As Opel, perhaps for the final time, abandons the New World, it is worth looking back to one of the automaker’s rare successes on these shores: the Opel GT. No, we’re not talking about the car that we know over here today as the Saturn Sky; instead, set the Wayback Machine for 1968, the year the original Opel GT debuted.

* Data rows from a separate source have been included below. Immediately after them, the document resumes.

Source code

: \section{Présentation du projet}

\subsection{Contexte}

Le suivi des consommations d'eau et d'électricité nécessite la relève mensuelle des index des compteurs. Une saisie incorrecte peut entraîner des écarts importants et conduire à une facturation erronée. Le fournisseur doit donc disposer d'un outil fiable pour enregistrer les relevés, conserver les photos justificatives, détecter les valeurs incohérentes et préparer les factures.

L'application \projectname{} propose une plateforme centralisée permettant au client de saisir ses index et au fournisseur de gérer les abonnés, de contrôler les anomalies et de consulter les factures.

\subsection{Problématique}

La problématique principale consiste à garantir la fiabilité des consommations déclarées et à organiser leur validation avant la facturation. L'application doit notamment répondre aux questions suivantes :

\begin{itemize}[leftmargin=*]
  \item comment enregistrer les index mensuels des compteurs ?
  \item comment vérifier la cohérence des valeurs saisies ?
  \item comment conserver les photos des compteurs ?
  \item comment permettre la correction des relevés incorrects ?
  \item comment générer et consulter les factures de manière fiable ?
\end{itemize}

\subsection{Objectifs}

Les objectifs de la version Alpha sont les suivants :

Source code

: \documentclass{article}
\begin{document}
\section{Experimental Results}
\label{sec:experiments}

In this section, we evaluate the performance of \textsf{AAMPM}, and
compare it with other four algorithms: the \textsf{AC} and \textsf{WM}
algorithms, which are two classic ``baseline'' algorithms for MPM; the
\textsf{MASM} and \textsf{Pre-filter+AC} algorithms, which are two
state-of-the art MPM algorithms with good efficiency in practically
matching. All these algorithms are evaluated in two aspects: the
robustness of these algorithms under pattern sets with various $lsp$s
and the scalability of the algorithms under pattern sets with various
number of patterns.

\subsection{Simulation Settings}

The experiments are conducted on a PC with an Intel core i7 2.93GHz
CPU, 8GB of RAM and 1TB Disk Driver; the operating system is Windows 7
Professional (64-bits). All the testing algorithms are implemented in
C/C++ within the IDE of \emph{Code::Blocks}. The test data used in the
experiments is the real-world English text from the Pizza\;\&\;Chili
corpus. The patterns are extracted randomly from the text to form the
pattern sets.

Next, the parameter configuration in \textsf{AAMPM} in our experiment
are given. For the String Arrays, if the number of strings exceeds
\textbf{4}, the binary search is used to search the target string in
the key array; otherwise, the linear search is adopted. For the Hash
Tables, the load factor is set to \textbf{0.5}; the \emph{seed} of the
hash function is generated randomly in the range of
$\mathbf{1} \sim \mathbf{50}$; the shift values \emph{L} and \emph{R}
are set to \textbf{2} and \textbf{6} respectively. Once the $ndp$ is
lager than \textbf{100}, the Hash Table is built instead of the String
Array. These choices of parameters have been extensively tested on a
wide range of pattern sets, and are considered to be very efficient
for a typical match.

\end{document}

Opel’s entry-level Kadett donated the basic mechanicals for the GT, a two-seater that bore an uncanny resemblance to the then-new third-generation Chevrolet Corvette. Two transplants from GM’s home office to Opel’s Rüsselsheim headquarters, Clare MacKichan and Chuck Jordan – with a nod from none other than Bob Lutz – shaped the body and came up with one of the most aerodynamic designs of the era. The engine was set back in the chassis more than a foot for better balance, and with some other tweaks, GM could market it with a straight face as a true sports car. And it was one – with American design, German mechanicals, and a French body. Huh?
The last item was due to the fact that Opel had reached production capacity (those were the days, weren’t they?) and wasn’t in a position to add a new, albeit limited-production, model. The services of French carrosserie Chausson were engaged to fabricate the unibody shells that Brissonneau & Lotz finished, inside and out. The bodies were then shipped from Paris to Opel’s plant in Bochum, Germany.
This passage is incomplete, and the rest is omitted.